• TASK REQUIREMENTS: Where a line in the listing below contains the word "monitoring", copy that line.

• DATA EXTRACT:
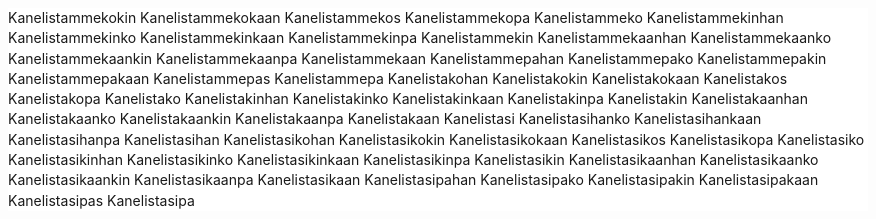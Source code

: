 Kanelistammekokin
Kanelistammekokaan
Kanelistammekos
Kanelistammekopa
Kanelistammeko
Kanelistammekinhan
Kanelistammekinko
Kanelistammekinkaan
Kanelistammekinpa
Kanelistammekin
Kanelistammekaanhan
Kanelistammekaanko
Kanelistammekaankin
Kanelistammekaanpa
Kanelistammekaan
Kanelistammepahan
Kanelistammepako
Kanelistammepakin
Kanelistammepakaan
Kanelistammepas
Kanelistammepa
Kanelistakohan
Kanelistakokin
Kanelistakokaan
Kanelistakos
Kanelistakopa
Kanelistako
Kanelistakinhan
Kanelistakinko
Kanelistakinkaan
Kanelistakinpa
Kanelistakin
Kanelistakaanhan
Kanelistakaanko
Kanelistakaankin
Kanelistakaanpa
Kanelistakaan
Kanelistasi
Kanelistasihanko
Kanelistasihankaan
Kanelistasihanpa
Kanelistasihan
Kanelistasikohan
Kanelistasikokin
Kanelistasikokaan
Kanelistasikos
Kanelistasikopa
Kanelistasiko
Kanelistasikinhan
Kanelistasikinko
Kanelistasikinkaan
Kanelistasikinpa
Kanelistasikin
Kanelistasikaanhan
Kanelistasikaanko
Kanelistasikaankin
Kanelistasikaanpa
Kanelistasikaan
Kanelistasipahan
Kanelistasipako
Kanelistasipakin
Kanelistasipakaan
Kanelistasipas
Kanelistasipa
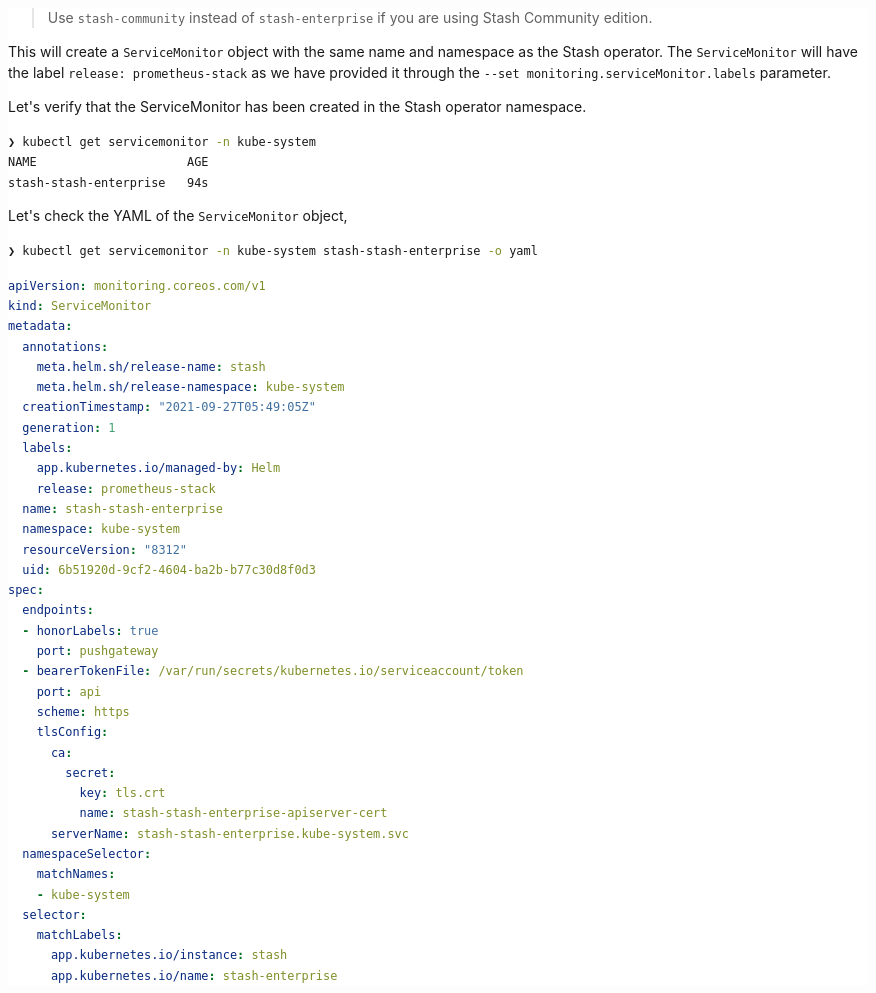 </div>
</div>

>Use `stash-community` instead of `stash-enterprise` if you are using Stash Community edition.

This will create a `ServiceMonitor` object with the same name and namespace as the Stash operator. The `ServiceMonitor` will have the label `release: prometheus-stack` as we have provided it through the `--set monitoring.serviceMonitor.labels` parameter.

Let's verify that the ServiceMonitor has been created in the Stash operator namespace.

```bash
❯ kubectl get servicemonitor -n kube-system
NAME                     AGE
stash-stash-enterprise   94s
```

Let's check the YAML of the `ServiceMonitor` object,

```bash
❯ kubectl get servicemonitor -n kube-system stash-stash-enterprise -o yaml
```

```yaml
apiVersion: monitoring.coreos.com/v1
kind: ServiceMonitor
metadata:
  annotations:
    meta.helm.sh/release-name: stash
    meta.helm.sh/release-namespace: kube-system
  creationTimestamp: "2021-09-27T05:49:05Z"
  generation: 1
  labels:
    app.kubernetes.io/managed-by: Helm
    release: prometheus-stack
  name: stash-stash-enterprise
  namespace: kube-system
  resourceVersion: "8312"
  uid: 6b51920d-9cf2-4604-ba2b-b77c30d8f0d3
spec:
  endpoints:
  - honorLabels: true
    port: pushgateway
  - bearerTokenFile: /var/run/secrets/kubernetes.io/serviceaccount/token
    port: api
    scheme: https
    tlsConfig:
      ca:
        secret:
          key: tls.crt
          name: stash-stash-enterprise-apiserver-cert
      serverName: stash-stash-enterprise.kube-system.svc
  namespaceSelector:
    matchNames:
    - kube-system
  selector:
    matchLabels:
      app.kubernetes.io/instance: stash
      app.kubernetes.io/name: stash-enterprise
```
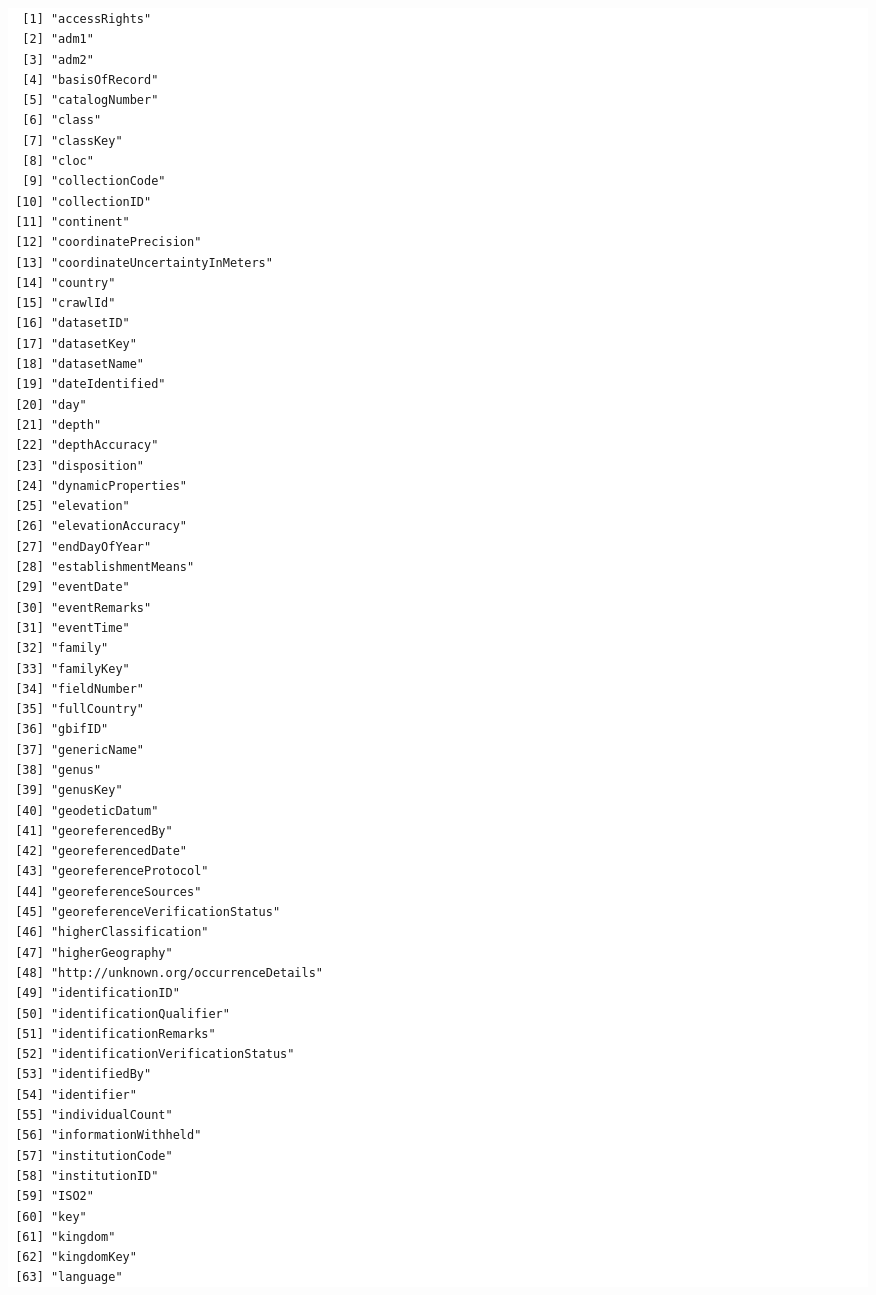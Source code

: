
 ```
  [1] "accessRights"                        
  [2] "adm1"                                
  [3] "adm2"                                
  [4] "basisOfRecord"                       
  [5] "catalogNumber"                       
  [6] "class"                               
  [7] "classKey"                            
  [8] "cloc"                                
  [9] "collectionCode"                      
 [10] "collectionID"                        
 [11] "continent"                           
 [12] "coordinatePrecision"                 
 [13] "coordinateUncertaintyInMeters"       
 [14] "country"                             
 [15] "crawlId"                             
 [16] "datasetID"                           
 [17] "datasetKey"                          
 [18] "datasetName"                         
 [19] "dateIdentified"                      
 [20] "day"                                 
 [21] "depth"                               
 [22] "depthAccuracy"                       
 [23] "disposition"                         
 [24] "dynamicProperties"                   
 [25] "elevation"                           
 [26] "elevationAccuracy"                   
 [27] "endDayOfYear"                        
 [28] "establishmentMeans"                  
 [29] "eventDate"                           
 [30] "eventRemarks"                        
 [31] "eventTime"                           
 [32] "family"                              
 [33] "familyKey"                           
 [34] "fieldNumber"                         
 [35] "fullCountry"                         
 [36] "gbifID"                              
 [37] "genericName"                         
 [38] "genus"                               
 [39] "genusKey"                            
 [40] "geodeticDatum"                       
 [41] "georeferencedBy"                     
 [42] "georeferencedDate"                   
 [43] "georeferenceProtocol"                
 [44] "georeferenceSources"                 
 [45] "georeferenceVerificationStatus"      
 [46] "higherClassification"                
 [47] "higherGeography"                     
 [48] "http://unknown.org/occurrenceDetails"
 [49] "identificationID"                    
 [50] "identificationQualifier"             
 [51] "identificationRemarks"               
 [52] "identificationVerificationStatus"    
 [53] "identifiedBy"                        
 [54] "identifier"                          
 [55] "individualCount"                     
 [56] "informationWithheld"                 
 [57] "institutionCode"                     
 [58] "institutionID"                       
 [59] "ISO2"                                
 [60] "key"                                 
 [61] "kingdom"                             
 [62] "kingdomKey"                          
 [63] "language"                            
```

==

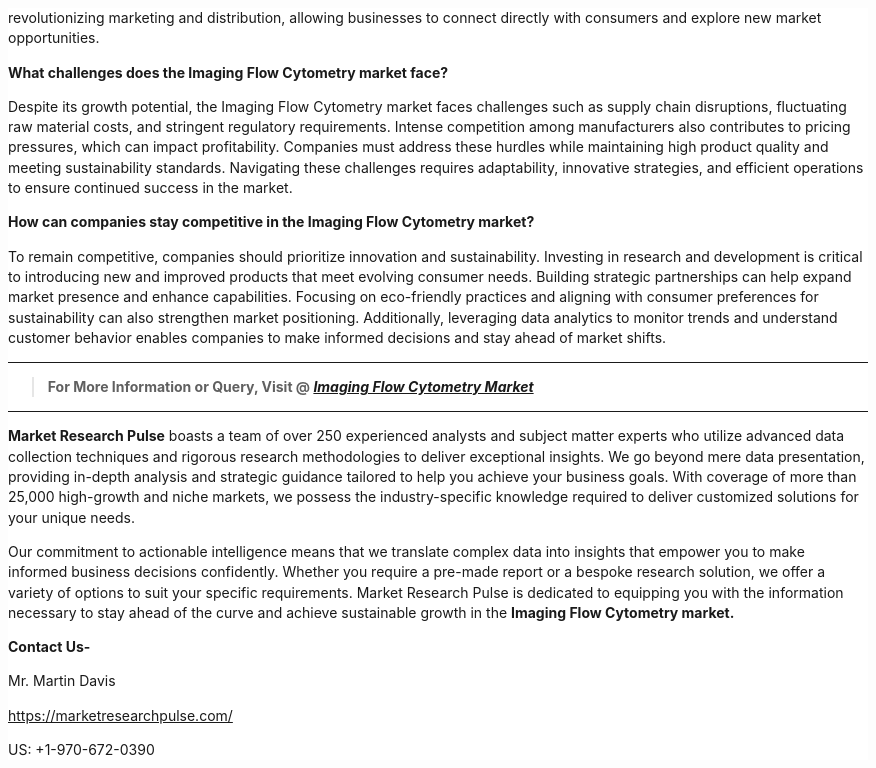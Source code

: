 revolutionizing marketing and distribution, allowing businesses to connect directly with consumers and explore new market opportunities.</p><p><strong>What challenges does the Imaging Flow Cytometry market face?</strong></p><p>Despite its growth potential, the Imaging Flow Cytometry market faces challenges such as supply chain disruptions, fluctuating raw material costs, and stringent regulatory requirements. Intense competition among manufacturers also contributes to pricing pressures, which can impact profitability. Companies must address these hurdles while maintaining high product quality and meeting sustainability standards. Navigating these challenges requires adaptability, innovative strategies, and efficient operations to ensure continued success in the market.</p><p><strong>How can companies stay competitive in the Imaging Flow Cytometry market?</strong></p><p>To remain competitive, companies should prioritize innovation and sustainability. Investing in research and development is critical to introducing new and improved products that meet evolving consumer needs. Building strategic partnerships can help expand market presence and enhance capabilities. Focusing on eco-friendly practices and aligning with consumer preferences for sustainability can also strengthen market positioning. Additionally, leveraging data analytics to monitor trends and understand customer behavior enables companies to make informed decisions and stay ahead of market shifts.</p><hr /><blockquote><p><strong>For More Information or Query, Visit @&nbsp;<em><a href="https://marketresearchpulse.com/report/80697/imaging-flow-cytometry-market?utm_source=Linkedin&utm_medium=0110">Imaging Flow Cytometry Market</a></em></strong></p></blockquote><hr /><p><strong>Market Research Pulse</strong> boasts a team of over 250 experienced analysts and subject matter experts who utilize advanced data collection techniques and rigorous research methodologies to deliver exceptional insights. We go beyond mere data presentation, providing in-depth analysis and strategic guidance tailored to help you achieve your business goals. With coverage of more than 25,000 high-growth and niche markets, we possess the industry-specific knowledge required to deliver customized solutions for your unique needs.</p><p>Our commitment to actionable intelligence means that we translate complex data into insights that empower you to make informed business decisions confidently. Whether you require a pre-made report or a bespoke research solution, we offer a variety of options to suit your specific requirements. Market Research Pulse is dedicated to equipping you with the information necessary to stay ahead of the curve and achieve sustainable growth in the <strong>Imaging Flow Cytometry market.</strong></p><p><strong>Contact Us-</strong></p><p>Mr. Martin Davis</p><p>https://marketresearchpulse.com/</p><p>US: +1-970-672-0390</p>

• EXERCISE ANSWER:
This will create a `ServiceMonitor` object with the same name and namespace as the Stash operator. The `ServiceMonitor` will have the label `release: prometheus-stack` as we have provided it through the `--set monitoring.serviceMonitor.labels` parameter.
apiVersion: monitoring.coreos.com/v1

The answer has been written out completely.